» Assignment:
When you reach the line below that has "#### Example: Binary Search", start returning lines exactly, and stop after the line that has "- Estimated time to complete: 5 minutes."; skip the pictures.

» Material for this task:
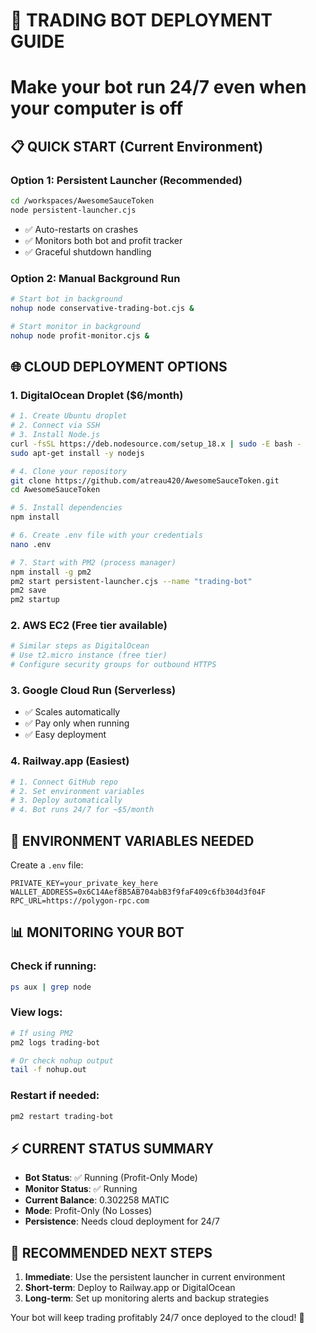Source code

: # 🚀 TRADING BOT DEPLOYMENT GUIDE
# Make your bot run 24/7 even when your computer is off

## 📋 QUICK START (Current Environment)

### Option 1: Persistent Launcher (Recommended)
```bash
cd /workspaces/AwesomeSauceToken
node persistent-launcher.cjs
```
- ✅ Auto-restarts on crashes
- ✅ Monitors both bot and profit tracker
- ✅ Graceful shutdown handling

### Option 2: Manual Background Run
```bash
# Start bot in background
nohup node conservative-trading-bot.cjs &

# Start monitor in background
nohup node profit-monitor.cjs &
```

## 🌐 CLOUD DEPLOYMENT OPTIONS

### 1. DigitalOcean Droplet ($6/month)
```bash
# 1. Create Ubuntu droplet
# 2. Connect via SSH
# 3. Install Node.js
curl -fsSL https://deb.nodesource.com/setup_18.x | sudo -E bash -
sudo apt-get install -y nodejs

# 4. Clone your repository
git clone https://github.com/atreau420/AwesomeSauceToken.git
cd AwesomeSauceToken

# 5. Install dependencies
npm install

# 6. Create .env file with your credentials
nano .env

# 7. Start with PM2 (process manager)
npm install -g pm2
pm2 start persistent-launcher.cjs --name "trading-bot"
pm2 save
pm2 startup
```

### 2. AWS EC2 (Free tier available)
```bash
# Similar steps as DigitalOcean
# Use t2.micro instance (free tier)
# Configure security groups for outbound HTTPS
```

### 3. Google Cloud Run (Serverless)
- ✅ Scales automatically
- ✅ Pay only when running
- ✅ Easy deployment

### 4. Railway.app (Easiest)
```bash
# 1. Connect GitHub repo
# 2. Set environment variables
# 3. Deploy automatically
# 4. Bot runs 24/7 for ~$5/month
```

## 🔧 ENVIRONMENT VARIABLES NEEDED

Create a `.env` file:
```
PRIVATE_KEY=your_private_key_here
WALLET_ADDRESS=0x6C14Aef8B5AB704abB3f9faF409c6fb304d3f04F
RPC_URL=https://polygon-rpc.com
```

## 📊 MONITORING YOUR BOT

### Check if running:
```bash
ps aux | grep node
```

### View logs:
```bash
# If using PM2
pm2 logs trading-bot

# Or check nohup output
tail -f nohup.out
```

### Restart if needed:
```bash
pm2 restart trading-bot
```

## ⚡ CURRENT STATUS SUMMARY

- **Bot Status**: ✅ Running (Profit-Only Mode)
- **Monitor Status**: ✅ Running
- **Current Balance**: 0.302258 MATIC
- **Mode**: Profit-Only (No Losses)
- **Persistence**: Needs cloud deployment for 24/7

## 🎯 RECOMMENDED NEXT STEPS

1. **Immediate**: Use the persistent launcher in current environment
2. **Short-term**: Deploy to Railway.app or DigitalOcean
3. **Long-term**: Set up monitoring alerts and backup strategies

Your bot will keep trading profitably 24/7 once deployed to the cloud! 🚀
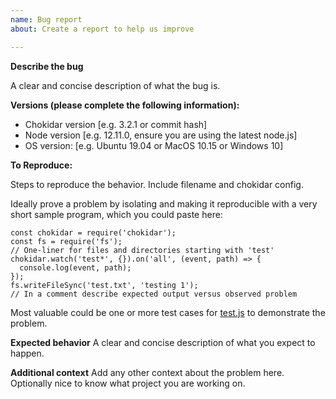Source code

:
 ```yaml
---
name: Bug report
about: Create a report to help us improve

---
```


**Describe the bug**

A clear and concise description of what the bug is.

**Versions (please complete the following information):**
 - Chokidar version [e.g. 3.2.1 or commit hash]
 - Node version [e.g. 12.11.0, ensure you are using the latest node.js]
 - OS version: [e.g. Ubuntu 19.04 or MacOS 10.15 or Windows 10]

**To Reproduce:**

Steps to reproduce the behavior. Include filename and chokidar config.

Ideally prove a problem by isolating and making it reproducible with a very short sample program, which you could paste here:

```
const chokidar = require('chokidar');
const fs = require('fs');
// One-liner for files and directories starting with 'test'
chokidar.watch('test*', {}).on('all', (event, path) => {
  console.log(event, path);
});
fs.writeFileSync('test.txt', 'testing 1');
// In a comment describe expected output versus observed problem
```

Most valuable could be one or more test cases for [test.js](https://github.com/paulmillr/chokidar/blob/master/test.js) to demonstrate the problem.

**Expected behavior**
A clear and concise description of what you expect to happen.

**Additional context**
Add any other context about the problem here.
Optionally nice to know what project you are working on.
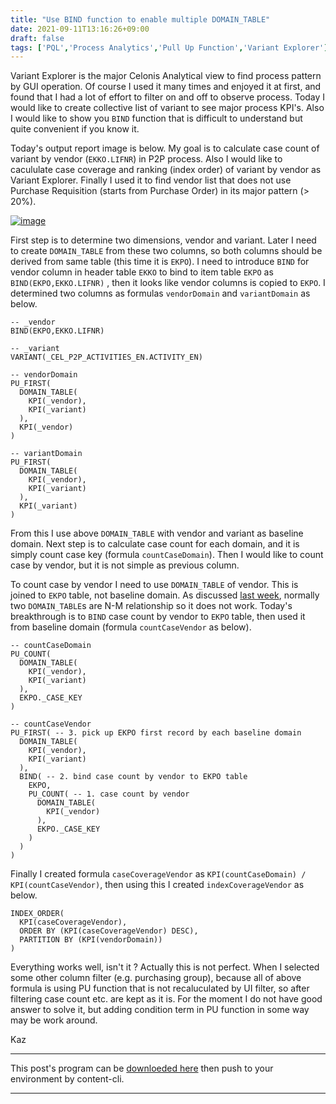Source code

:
 ```yaml
---
title: "Use BIND function to enable multiple DOMAIN_TABLE"
date: 2021-09-11T13:16:26+09:00
draft: false
tags: ['PQL','Process Analytics','Pull Up Function','Variant Explorer']
---
```


Variant Explorer is the major Celonis Analytical view to find process pattern by GUI operation. Of course I used it many times and enjoyed it at first, and found that I had a lot of effort to filter on and off to observe process. Today I would like to create collective list of variant to see major process KPI's. Also I would like to show you `BIND` function that is difficult to understand but quite convenient if you know it.

Today's output report image is below. My goal is to calculate case count of variant by vendor (`EKKO.LIFNR`) in P2P process. Also I would like to cacululate case coverage and ranking (index order) of variant by vendor as Variant Explorer. Finally I used it to find vendor list that does not use Purchase Requisition (starts from Purchase Order) in its major pattern (> 20%).

[![image](https://user-images.githubusercontent.com/67397583/132936310-2c1e9f17-d2ae-48d8-9044-57722c232e22.png)](https://user-images.githubusercontent.com/67397583/132936310-2c1e9f17-d2ae-48d8-9044-57722c232e22.png)

First step is to determine two dimensions, vendor and variant. Later I need to create `DOMAIN_TABLE` from these two columns, so both columns should be derived from same table (this time it is `EKPO`). I need to introduce `BIND` for vendor column in header table `EKKO` to bind to item table `EKPO` as `BIND(EKPO,EKKO.LIFNR)` , then it looks like vendor columns is copied to `EKPO`. I determined two columns as formulas `vendorDomain` and `variantDomain` as below.

```
-- _vendor
BIND(EKPO,EKKO.LIFNR)

-- _variant
VARIANT(_CEL_P2P_ACTIVITIES_EN.ACTIVITY_EN)

-- vendorDomain
PU_FIRST(
  DOMAIN_TABLE(
    KPI(_vendor),
    KPI(_variant)
  ),
  KPI(_vendor)
)

-- variantDomain
PU_FIRST(
  DOMAIN_TABLE(
    KPI(_vendor),
    KPI(_variant)
  ),
  KPI(_variant)
)
```

From this I use above `DOMAIN_TABLE` with vendor and variant as baseline domain. Next step is to calculate case count for each domain, and it is simply count case key (formula `countCaseDomain`). Then I would like to count case by vendor, but it is not simple as previous column.

To count case by vendor I need to use `DOMAIN_TABLE` of vendor. This is joined to `EKPO` table, not baseline domain. As discussed [last week](../2021-09-04-convert-count-unit-of-kpi-by-count-distinct/), normally two `DOMAIN_TABLE`s are N-M relationship so it does not work. Today's breakthrough is to `BIND` case count by vendor to `EKPO` table, then used it from baseline domain (formula `countCaseVendor` as below).

```
-- countCaseDomain
PU_COUNT(
  DOMAIN_TABLE(
    KPI(_vendor),
    KPI(_variant)
  ),
  EKPO._CASE_KEY
)

-- countCaseVendor 
PU_FIRST( -- 3. pick up EKPO first record by each baseline domain
  DOMAIN_TABLE(
    KPI(_vendor),
    KPI(_variant)
  ),
  BIND( -- 2. bind case count by vendor to EKPO table
    EKPO,
    PU_COUNT( -- 1. case count by vendor
      DOMAIN_TABLE(
        KPI(_vendor)
      ),
      EKPO._CASE_KEY
    )
  )
)
```

Finally I created formula `caseCoverageVendor` as `KPI(countCaseDomain) / KPI(countCaseVendor)`, then using this I created `indexCoverageVendor` as below.

```
INDEX_ORDER(
  KPI(caseCoverageVendor),
  ORDER BY (KPI(caseCoverageVendor) DESC),
  PARTITION BY (KPI(vendorDomain))
)
```

Everything works well, isn't it ? Actually this is not perfect. When I selected some other column filter (e.g. purchasing group), because all of above formula is using PU function that is not recaluculated by UI filter, so after filtering case count etc. are kept as it is. For the moment I do not have good answer to solve it, but adding condition term in PU function in some way may be work around.

Kaz

---

This post's program can be [downloeded here](../../examples/p2p_analysis_20210911.json) then push to your environment by content-cli.

---
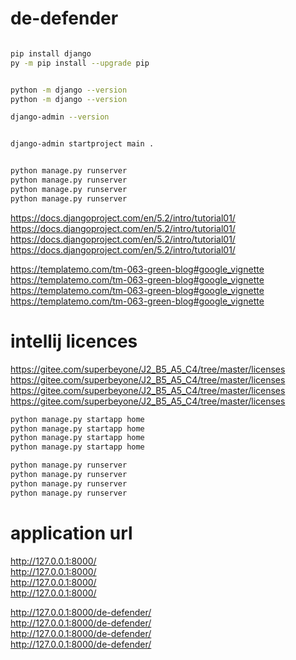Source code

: # de-defender

```bash

pip install django
py -m pip install --upgrade pip 


python -m django --version
python -m django --version                               

django-admin --version


django-admin startproject main .


python manage.py runserver
python manage.py runserver
python manage.py runserver
python manage.py runserver

```

https://docs.djangoproject.com/en/5.2/intro/tutorial01/ </br>
https://docs.djangoproject.com/en/5.2/intro/tutorial01/ </br>
https://docs.djangoproject.com/en/5.2/intro/tutorial01/ </br>
https://docs.djangoproject.com/en/5.2/intro/tutorial01/ </br>


https://templatemo.com/tm-063-green-blog#google_vignette </br>
https://templatemo.com/tm-063-green-blog#google_vignette </br>
https://templatemo.com/tm-063-green-blog#google_vignette </br>
https://templatemo.com/tm-063-green-blog#google_vignette </br>


# intellij licences

https://gitee.com/superbeyone/J2_B5_A5_C4/tree/master/licenses
https://gitee.com/superbeyone/J2_B5_A5_C4/tree/master/licenses
https://gitee.com/superbeyone/J2_B5_A5_C4/tree/master/licenses
https://gitee.com/superbeyone/J2_B5_A5_C4/tree/master/licenses



```cmd
python manage.py startapp home
python manage.py startapp home
python manage.py startapp home
python manage.py startapp home

python manage.py runserver
python manage.py runserver
python manage.py runserver
python manage.py runserver
```

# application url
http://127.0.0.1:8000/ </br>
http://127.0.0.1:8000/ </br>
http://127.0.0.1:8000/ </br>
http://127.0.0.1:8000/ </br>

http://127.0.0.1:8000/de-defender/ </br>
http://127.0.0.1:8000/de-defender/ </br>
http://127.0.0.1:8000/de-defender/ </br>
http://127.0.0.1:8000/de-defender/ </br>
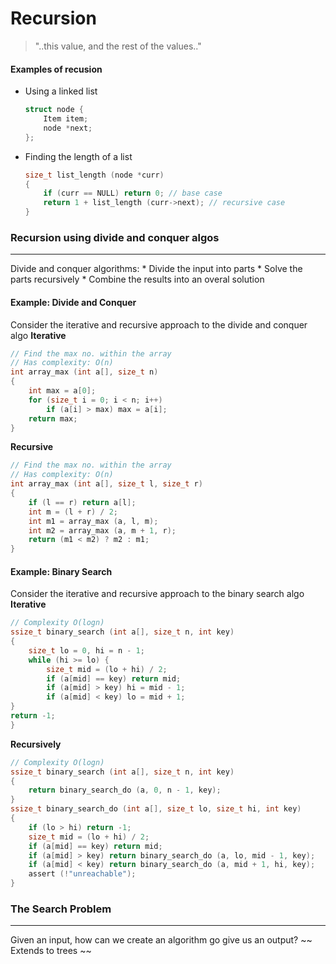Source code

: # Recursion

> "..this value, and the rest of the values.."

#### Examples of recusion

* Using a linked list

    ``` c
    struct node {
        Item item;
        node *next;
    };
    ```

* Finding the length of a list

    ``` c
    size_t list_length (node *curr)
    {
        if (curr == NULL) return 0; // base case
        return 1 + list_length (curr->next); // recursive case
    }
    ```

### Recursion using divide and conquer algos
-----
Divide and conquer algorithms:
    * Divide the input into parts
    * Solve the parts recursively
    * Combine the results into an overal solution

#### Example: Divide and Conquer
Consider the iterative and recursive approach to the divide and conquer algo
**Iterative**
```c
// Find the max no. within the array
// Has complexity: O(n)
int array_max (int a[], size_t n)
{
    int max = a[0];
    for (size_t i = 0; i < n; i++)
        if (a[i] > max) max = a[i];
    return max;
}
```

**Recursive**
```c
// Find the max no. within the array
// Has complexity: O(n)
int array_max (int a[], size_t l, size_t r)
{
    if (l == r) return a[l];
    int m = (l + r) / 2;
    int m1 = array_max (a, l, m);
    int m2 = array_max (a, m + 1, r);
    return (m1 < m2) ? m2 : m1;
}
```

#### Example: Binary Search
Consider the iterative and recursive approach to the binary search algo
**Iterative**
```c
// Complexity O(logn)
ssize_t binary_search (int a[], size_t n, int key)
{
    size_t lo = 0, hi = n - 1;
    while (hi >= lo) {
        size_t mid = (lo + hi) / 2;
        if (a[mid] == key) return mid;
        if (a[mid] > key) hi = mid - 1;
        if (a[mid] < key) lo = mid + 1;
}
return -1;
}
```
**Recursively**
```c
// Complexity O(logn)
ssize_t binary_search (int a[], size_t n, int key)
{
    return binary_search_do (a, 0, n - 1, key);
}
ssize_t binary_search_do (int a[], size_t lo, size_t hi, int key)
{
    if (lo > hi) return -1;
    size_t mid = (lo + hi) / 2;
    if (a[mid] == key) return mid;
    if (a[mid] > key) return binary_search_do (a, lo, mid - 1, key);
    if (a[mid] < key) return binary_search_do (a, mid + 1, hi, key);
    assert (!"unreachable");
}
```

### The Search Problem
-----
Given an input, how can we create an algorithm go give us an output?
~~ Extends to trees ~~
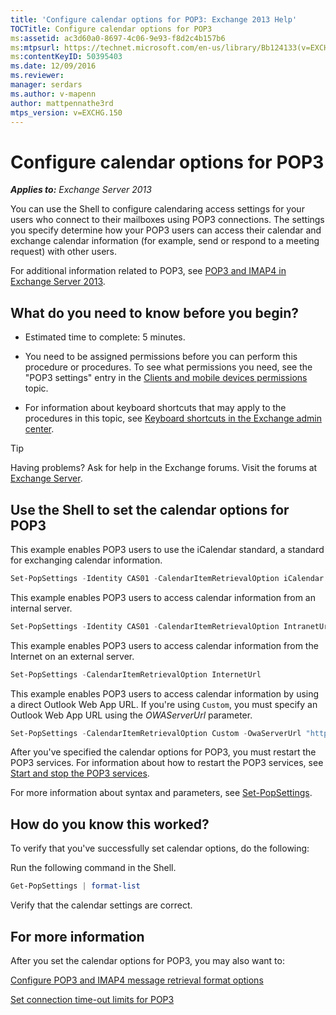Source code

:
 ```yaml
---
title: 'Configure calendar options for POP3: Exchange 2013 Help'
TOCTitle: Configure calendar options for POP3
ms:assetid: ac3d60a0-8697-4c06-9e93-f8d2c4b157b6
ms:mtpsurl: https://technet.microsoft.com/en-us/library/Bb124133(v=EXCHG.150)
ms:contentKeyID: 50395403
ms.date: 12/09/2016
ms.reviewer: 
manager: serdars
ms.author: v-mapenn
author: mattpennathe3rd
mtps_version: v=EXCHG.150
---
```


# Configure calendar options for POP3

_**Applies to:** Exchange Server 2013_

You can use the Shell to configure calendaring access settings for your users who connect to their mailboxes using POP3 connections. The settings you specify determine how your POP3 users can access their calendar and exchange calendar information (for example, send or respond to a meeting request) with other users.

For additional information related to POP3, see [POP3 and IMAP4 in Exchange Server 2013](pop3-and-imap4-in-exchange-server-2013-exchange-2013-help.md).

## What do you need to know before you begin?

- Estimated time to complete: 5 minutes.

- You need to be assigned permissions before you can perform this procedure or procedures. To see what permissions you need, see the "POP3 settings" entry in the [Clients and mobile devices permissions](clients-and-mobile-devices-permissions-exchange-2013-help.md) topic.

- For information about keyboard shortcuts that may apply to the procedures in this topic, see [Keyboard shortcuts in the Exchange admin center](keyboard-shortcuts-in-the-exchange-admin-center-2013-help.md).

> [!TIP]
> Having problems? Ask for help in the Exchange forums. Visit the forums at [Exchange Server](https://go.microsoft.com/fwlink/p/?linkid=60612).

## Use the Shell to set the calendar options for POP3

This example enables POP3 users to use the iCalendar standard, a standard for exchanging calendar information.

```powershell
Set-PopSettings -Identity CAS01 -CalendarItemRetrievalOption iCalendar
```

This example enables POP3 users to access calendar information from an internal server.

```powershell
Set-PopSettings -Identity CAS01 -CalendarItemRetrievalOption IntranetUrl
```

This example enables POP3 users to access calendar information from the Internet on an external server.

```powershell
Set-PopSettings -CalendarItemRetrievalOption InternetUrl
```

This example enables POP3 users to access calendar information by using a direct Outlook Web App URL. If you're using `Custom`, you must specify an Outlook Web App URL using the *OWAServerUrl* parameter.

```powershell
Set-PopSettings -CalendarItemRetrievalOption Custom -OwaServerUrl "https://OwaServer01"
```

After you've specified the calendar options for POP3, you must restart the POP3 services. For information about how to restart the POP3 services, see [Start and stop the POP3 services](start-and-stop-the-pop3-services-exchange-2013-help.md).

For more information about syntax and parameters, see [Set-PopSettings](https://technet.microsoft.com/en-us/library/aa997154\(v=exchg.150\)).

## How do you know this worked?

To verify that you've successfully set calendar options, do the following:

Run the following command in the Shell.

```powershell
Get-PopSettings | format-list
```

Verify that the calendar settings are correct.

## For more information

After you set the calendar options for POP3, you may also want to:

[Configure POP3 and IMAP4 message retrieval format options](configure-pop3-and-imap4-message-retrieval-format-options-exchange-2013-help.md)

[Set connection time-out limits for POP3](set-connection-time-out-limits-for-pop3-exchange-2013-help.md)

» Result of the exercise:
#### Example: Binary Search
Consider the iterative and recursive approach to the binary search algo
**Iterative**
```c
// Complexity O(logn)
ssize_t binary_search (int a[], size_t n, int key)
{
    size_t lo = 0, hi = n - 1;
    while (hi >= lo) {
        size_t mid = (lo + hi) / 2;
        if (a[mid] == key) return mid;
        if (a[mid] > key) hi = mid - 1;
        if (a[mid] < key) lo = mid + 1;
}
return -1;
}
```
**Recursively**
```c
// Complexity O(logn)
ssize_t binary_search (int a[], size_t n, int key)
{
    return binary_search_do (a, 0, n - 1, key);
}
ssize_t binary_search_do (int a[], size_t lo, size_t hi, int key)
{
    if (lo > hi) return -1;
    size_t mid = (lo + hi) / 2;
    if (a[mid] == key) return mid;
    if (a[mid] > key) return binary_search_do (a, lo, mid - 1, key);
    if (a[mid] < key) return binary_search_do (a, mid + 1, hi, key);
    assert (!"unreachable");
}
```

### The Search Problem
-----
Given an input, how can we create an algorithm go give us an output?
~~ Extends to trees ~~
Source code

:
 ```yaml
---
title: 'Configure calendar options for POP3: Exchange 2013 Help'
TOCTitle: Configure calendar options for POP3
ms:assetid: ac3d60a0-8697-4c06-9e93-f8d2c4b157b6
ms:mtpsurl: https://technet.microsoft.com/en-us/library/Bb124133(v=EXCHG.150)
ms:contentKeyID: 50395403
ms.date: 12/09/2016
ms.reviewer: 
manager: serdars
ms.author: v-mapenn
author: mattpennathe3rd
mtps_version: v=EXCHG.150
---
```


# Configure calendar options for POP3

_**Applies to:** Exchange Server 2013_

You can use the Shell to configure calendaring access settings for your users who connect to their mailboxes using POP3 connections. The settings you specify determine how your POP3 users can access their calendar and exchange calendar information (for example, send or respond to a meeting request) with other users.

For additional information related to POP3, see [POP3 and IMAP4 in Exchange Server 2013](pop3-and-imap4-in-exchange-server-2013-exchange-2013-help.md).

## What do you need to know before you begin?

- Estimated time to complete: 5 minutes.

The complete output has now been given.